▶ YOUR GOAL
Copy the lines exactly. Begin at the first line of the data and stop after the line with "probability of 0.5.".

▶ RECORDS
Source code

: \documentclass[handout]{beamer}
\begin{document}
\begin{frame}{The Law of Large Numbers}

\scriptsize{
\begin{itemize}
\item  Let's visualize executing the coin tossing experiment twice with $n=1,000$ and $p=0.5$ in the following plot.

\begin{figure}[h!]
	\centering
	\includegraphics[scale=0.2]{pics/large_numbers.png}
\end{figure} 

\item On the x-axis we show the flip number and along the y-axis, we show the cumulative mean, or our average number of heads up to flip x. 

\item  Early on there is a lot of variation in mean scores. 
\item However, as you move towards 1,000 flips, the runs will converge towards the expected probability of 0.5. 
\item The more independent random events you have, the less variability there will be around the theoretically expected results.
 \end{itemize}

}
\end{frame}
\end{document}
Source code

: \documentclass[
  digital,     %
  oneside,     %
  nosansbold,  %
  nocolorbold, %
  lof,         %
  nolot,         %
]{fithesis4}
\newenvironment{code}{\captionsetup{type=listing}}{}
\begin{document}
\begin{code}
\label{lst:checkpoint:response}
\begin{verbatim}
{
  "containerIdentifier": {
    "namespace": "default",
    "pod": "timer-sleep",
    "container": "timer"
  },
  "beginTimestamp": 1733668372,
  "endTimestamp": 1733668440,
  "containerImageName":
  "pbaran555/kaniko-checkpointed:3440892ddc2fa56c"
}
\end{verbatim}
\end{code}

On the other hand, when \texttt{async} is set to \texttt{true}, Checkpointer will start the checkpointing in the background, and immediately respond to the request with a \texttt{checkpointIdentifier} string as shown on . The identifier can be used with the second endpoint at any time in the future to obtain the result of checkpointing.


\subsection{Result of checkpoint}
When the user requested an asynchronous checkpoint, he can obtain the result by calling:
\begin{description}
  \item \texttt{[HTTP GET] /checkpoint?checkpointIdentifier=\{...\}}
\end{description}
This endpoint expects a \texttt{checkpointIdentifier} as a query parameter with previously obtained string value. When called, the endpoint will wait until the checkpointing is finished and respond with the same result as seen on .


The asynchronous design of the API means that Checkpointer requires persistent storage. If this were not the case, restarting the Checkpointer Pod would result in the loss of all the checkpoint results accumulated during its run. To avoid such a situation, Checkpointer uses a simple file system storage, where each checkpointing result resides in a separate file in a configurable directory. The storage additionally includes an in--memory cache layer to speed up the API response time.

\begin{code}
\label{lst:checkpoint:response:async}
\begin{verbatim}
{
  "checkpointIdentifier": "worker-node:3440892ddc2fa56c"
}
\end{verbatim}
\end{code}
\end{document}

▶ EXERCISE RESULT
Source code

: \documentclass[handout]{beamer}
\begin{document}
\begin{frame}{The Law of Large Numbers}

\scriptsize{
\begin{itemize}
\item  Let's visualize executing the coin tossing experiment twice with $n=1,000$ and $p=0.5$ in the following plot.

\begin{figure}[h!]
	\centering
	\includegraphics[scale=0.2]{pics/large_numbers.png}
\end{figure} 

\item On the x-axis we show the flip number and along the y-axis, we show the cumulative mean, or our average number of heads up to flip x. 

\item  Early on there is a lot of variation in mean scores. 
\item However, as you move towards 1,000 flips, the runs will converge towards the expected probability of 0.5. 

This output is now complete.